◆ **TASK STATEMENT**:
For this exercise, repeat the records below exactly as written.

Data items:

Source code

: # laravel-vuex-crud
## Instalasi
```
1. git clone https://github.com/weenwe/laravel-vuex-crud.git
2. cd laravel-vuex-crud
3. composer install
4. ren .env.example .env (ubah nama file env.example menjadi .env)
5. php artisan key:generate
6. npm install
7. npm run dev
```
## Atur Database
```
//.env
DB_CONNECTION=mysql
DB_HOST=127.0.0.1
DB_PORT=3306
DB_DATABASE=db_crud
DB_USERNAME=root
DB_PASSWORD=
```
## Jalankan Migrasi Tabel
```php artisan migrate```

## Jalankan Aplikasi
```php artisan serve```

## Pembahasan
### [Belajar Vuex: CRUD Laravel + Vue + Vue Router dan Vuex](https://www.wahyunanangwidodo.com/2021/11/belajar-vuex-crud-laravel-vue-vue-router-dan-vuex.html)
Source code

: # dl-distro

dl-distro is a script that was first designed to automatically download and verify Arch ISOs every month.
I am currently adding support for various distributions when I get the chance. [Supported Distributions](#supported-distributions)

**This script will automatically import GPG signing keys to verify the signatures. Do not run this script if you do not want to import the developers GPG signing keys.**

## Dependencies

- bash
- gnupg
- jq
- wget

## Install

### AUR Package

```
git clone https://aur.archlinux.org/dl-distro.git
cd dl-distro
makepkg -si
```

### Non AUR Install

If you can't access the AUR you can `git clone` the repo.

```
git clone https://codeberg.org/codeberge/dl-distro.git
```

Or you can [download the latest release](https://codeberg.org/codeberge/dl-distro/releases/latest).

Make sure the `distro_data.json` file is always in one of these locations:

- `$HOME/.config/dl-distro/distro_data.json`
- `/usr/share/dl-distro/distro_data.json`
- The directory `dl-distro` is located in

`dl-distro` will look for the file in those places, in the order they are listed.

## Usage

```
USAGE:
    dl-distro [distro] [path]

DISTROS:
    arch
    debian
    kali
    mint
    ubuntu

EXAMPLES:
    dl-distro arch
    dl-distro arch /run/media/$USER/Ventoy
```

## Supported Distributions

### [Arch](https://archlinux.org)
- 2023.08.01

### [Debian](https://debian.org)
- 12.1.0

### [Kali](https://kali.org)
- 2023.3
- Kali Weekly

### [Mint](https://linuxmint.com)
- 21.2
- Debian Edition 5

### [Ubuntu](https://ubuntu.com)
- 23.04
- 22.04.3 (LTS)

◆ **TASK OUTPUT**:
Source code

: # laravel-vuex-crud
## Instalasi
```
1. git clone https://github.com/weenwe/laravel-vuex-crud.git
2. cd laravel-vuex-crud
3. composer install
4. ren .env.example .env (ubah nama file env.example menjadi .env)
5. php artisan key:generate
6. npm install
7. npm run dev
```
## Atur Database
```
//.env
DB_CONNECTION=mysql
DB_HOST=127.0.0.1
DB_PORT=3306
DB_DATABASE=db_crud
DB_USERNAME=root
DB_PASSWORD=
```
## Jalankan Migrasi Tabel
```php artisan migrate```

## Jalankan Aplikasi
```php artisan serve```

## Pembahasan
### [Belajar Vuex: CRUD Laravel + Vue + Vue Router dan Vuex](https://www.wahyunanangwidodo.com/2021/11/belajar-vuex-crud-laravel-vue-vue-router-dan-vuex.html)
Source code

: # dl-distro

dl-distro is a script that was first designed to automatically download and verify Arch ISOs every month.
I am currently adding support for various distributions when I get the chance. [Supported Distributions](#supported-distributions)

**This script will automatically import GPG signing keys to verify the signatures. Do not run this script if you do not want to import the developers GPG signing keys.**

## Dependencies

- bash
- gnupg
- jq
- wget

## Install

### AUR Package

```
git clone https://aur.archlinux.org/dl-distro.git
cd dl-distro
makepkg -si
```

### Non AUR Install

If you can't access the AUR you can `git clone` the repo.

```
git clone https://codeberg.org/codeberge/dl-distro.git
```

Or you can [download the latest release](https://codeberg.org/codeberge/dl-distro/releases/latest).

Make sure the `distro_data.json` file is always in one of these locations:

- `$HOME/.config/dl-distro/distro_data.json`
- `/usr/share/dl-distro/distro_data.json`
- The directory `dl-distro` is located in

`dl-distro` will look for the file in those places, in the order they are listed.

## Usage

```
USAGE:
    dl-distro [distro] [path]

DISTROS:
    arch
    debian
    kali
    mint
    ubuntu

EXAMPLES:
    dl-distro arch
    dl-distro arch /run/media/$USER/Ventoy
```

## Supported Distributions

### [Arch](https://archlinux.org)
- 2023.08.01

### [Debian](https://debian.org)
- 12.1.0

### [Kali](https://kali.org)
- 2023.3
- Kali Weekly

### [Mint](https://linuxmint.com)
- 21.2
- Debian Edition 5

### [Ubuntu](https://ubuntu.com)
- 23.04
- 22.04.3 (LTS)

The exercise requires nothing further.